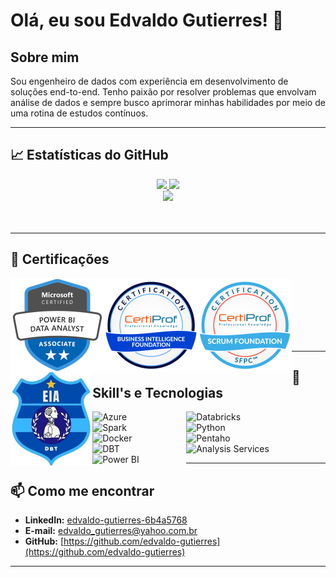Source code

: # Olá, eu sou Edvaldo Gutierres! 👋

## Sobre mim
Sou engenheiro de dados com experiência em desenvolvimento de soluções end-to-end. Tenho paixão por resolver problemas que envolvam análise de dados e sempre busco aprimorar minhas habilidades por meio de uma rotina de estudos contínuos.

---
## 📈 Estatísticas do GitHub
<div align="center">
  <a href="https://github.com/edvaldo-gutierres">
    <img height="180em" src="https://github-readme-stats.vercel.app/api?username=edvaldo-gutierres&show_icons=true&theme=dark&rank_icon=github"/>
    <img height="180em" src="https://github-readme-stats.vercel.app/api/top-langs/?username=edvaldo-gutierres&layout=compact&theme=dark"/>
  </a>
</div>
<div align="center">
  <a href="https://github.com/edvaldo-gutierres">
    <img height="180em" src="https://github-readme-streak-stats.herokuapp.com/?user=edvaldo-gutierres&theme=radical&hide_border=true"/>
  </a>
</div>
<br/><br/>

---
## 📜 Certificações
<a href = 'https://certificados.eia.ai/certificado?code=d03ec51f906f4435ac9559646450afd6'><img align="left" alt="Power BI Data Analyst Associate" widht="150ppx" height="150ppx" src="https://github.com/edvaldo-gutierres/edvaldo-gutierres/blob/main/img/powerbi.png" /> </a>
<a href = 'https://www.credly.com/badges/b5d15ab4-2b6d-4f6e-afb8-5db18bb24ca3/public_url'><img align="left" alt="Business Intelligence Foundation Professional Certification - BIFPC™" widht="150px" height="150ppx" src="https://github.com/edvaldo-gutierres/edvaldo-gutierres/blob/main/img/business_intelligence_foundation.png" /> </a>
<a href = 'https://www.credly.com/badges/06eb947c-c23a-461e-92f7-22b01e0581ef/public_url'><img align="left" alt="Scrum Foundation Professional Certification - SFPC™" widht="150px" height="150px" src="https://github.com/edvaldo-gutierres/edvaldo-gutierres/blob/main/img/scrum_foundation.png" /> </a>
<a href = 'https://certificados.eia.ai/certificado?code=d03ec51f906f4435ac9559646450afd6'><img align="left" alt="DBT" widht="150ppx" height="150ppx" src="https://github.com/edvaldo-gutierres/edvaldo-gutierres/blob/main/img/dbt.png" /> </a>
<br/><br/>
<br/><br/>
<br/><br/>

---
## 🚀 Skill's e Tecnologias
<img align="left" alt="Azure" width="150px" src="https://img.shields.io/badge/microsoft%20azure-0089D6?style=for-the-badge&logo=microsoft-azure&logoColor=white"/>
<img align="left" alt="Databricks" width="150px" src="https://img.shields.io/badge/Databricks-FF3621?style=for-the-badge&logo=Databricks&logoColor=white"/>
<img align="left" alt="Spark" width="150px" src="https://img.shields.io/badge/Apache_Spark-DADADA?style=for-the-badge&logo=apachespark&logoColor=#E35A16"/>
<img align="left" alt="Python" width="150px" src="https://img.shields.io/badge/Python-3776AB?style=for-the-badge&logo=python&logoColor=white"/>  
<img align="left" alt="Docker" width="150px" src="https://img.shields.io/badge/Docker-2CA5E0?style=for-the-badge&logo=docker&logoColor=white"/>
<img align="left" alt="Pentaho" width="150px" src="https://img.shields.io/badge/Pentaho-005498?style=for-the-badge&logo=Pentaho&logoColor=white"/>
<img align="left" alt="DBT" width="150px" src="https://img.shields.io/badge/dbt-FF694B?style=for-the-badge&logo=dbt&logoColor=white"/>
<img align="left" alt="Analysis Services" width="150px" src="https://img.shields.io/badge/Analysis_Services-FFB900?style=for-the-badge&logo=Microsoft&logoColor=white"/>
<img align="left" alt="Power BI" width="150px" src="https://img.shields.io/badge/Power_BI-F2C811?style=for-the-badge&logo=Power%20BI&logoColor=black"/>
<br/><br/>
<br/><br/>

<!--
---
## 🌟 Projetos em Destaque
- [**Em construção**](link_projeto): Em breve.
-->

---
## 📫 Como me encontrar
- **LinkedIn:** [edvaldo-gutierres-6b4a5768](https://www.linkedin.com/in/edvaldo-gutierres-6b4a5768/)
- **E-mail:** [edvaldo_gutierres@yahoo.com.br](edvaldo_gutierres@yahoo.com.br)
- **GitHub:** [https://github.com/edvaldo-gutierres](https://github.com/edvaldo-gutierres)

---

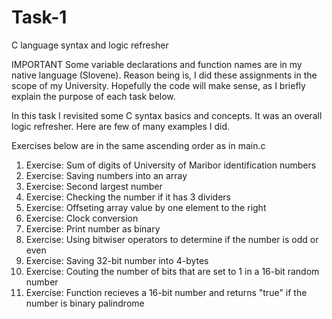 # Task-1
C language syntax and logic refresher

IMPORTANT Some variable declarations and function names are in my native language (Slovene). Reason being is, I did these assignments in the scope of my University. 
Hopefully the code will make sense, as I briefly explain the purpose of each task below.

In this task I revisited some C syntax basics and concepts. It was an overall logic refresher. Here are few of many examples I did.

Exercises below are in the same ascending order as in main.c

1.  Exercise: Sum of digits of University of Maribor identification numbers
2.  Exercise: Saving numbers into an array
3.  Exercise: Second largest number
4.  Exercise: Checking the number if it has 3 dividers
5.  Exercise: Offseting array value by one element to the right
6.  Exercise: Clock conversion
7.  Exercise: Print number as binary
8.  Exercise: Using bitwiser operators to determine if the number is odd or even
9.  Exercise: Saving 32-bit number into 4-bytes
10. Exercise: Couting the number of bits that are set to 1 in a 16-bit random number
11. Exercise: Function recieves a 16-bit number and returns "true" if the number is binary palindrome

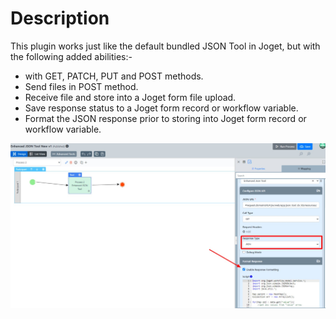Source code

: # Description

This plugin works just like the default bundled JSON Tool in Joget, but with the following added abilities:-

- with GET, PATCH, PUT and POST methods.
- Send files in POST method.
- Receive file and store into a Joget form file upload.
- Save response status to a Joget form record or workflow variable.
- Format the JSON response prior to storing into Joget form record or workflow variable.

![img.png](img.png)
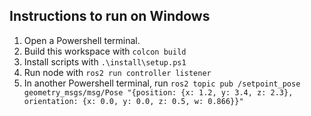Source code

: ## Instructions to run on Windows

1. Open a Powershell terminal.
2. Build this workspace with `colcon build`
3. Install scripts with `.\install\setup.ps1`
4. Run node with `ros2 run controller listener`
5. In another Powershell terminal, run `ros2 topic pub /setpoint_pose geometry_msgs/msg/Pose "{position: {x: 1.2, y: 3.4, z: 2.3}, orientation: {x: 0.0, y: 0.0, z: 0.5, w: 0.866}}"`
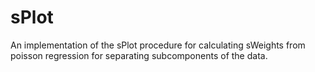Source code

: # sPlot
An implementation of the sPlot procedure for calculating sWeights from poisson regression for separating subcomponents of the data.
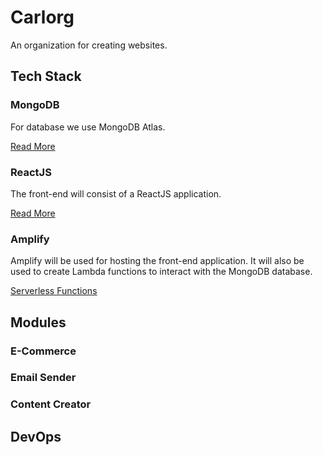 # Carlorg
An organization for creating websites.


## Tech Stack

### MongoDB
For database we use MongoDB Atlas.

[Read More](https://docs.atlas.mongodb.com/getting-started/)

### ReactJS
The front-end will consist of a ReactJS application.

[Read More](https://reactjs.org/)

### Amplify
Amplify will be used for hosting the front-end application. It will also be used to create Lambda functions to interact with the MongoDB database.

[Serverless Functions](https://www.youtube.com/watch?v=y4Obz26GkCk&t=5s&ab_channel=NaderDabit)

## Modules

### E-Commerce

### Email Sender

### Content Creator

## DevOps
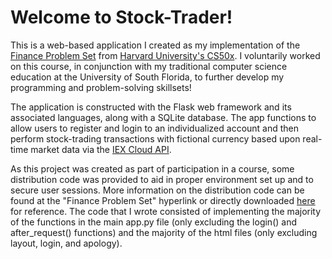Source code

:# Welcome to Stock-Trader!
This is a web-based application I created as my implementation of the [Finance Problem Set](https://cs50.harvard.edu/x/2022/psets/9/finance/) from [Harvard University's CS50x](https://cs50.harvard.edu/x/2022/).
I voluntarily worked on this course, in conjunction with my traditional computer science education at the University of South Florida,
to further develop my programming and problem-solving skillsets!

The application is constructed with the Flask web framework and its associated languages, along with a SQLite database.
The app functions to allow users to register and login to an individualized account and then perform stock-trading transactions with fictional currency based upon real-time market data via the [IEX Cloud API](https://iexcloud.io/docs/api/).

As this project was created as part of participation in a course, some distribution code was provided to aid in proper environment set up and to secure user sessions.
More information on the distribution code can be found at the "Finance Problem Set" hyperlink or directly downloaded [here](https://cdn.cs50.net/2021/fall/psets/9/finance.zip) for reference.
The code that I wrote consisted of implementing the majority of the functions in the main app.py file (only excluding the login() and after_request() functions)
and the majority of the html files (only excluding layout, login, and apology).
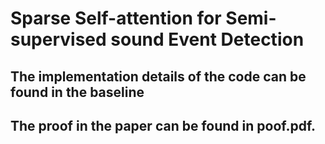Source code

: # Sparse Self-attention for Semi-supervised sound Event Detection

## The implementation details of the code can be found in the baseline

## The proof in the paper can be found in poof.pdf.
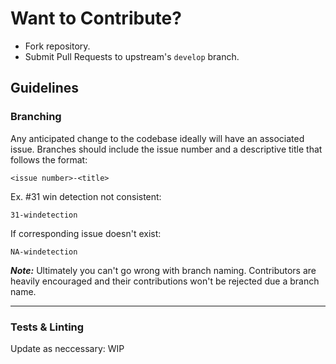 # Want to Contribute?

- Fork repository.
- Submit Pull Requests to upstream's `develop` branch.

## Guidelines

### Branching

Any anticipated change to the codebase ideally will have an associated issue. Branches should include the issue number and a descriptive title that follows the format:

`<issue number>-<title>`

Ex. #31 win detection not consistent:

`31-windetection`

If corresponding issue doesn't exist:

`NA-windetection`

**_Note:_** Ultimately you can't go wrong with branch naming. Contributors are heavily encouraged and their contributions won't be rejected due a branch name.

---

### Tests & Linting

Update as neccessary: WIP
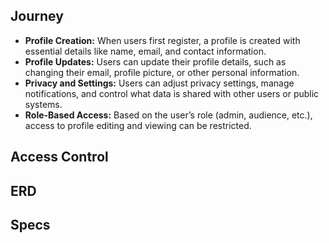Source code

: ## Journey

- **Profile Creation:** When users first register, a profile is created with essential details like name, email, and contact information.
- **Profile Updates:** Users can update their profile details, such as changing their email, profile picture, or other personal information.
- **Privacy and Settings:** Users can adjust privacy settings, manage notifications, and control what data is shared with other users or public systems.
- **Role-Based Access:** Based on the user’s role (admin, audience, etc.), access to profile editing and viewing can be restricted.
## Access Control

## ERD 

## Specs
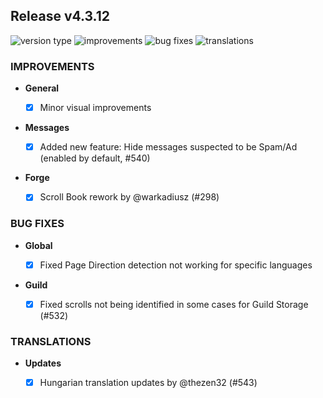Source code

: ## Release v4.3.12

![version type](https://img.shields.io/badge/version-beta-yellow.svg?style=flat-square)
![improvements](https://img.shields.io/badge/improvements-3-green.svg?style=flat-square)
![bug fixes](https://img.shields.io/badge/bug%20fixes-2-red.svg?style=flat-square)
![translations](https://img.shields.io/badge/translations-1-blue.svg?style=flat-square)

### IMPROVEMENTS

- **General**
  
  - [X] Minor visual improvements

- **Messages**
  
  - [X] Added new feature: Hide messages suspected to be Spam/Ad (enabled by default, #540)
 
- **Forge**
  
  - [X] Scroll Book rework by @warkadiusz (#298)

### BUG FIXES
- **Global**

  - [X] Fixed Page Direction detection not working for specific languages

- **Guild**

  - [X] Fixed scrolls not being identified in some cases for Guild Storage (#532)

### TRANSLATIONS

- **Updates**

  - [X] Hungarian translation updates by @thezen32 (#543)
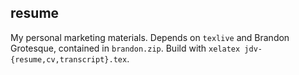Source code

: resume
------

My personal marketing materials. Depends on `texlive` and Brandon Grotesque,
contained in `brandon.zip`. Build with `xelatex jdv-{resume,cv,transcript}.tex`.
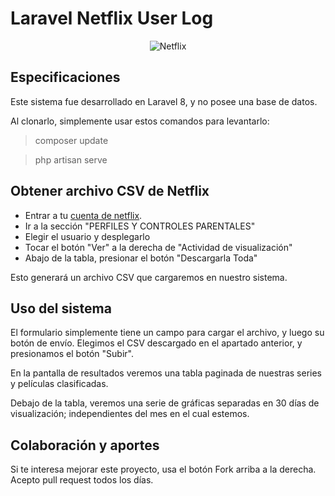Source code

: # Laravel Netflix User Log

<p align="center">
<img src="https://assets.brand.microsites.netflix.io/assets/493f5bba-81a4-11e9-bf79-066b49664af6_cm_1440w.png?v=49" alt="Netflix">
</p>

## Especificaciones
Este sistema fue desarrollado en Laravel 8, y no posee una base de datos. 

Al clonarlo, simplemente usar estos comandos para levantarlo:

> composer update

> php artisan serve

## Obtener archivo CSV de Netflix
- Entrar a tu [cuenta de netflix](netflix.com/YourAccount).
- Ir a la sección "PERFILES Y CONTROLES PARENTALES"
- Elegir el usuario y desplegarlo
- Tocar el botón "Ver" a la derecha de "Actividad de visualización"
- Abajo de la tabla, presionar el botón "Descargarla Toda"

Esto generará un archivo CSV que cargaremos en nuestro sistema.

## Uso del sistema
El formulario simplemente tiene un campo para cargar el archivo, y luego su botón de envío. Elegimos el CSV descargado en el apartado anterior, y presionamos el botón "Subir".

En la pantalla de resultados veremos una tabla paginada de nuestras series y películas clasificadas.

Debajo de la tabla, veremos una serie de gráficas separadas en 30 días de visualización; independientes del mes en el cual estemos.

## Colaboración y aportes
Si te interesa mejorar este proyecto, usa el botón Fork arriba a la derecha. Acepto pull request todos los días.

• [Assignment]: Determine how many lines of the listing contain the string "details", and give only the number.

• [Solution to this task]: 3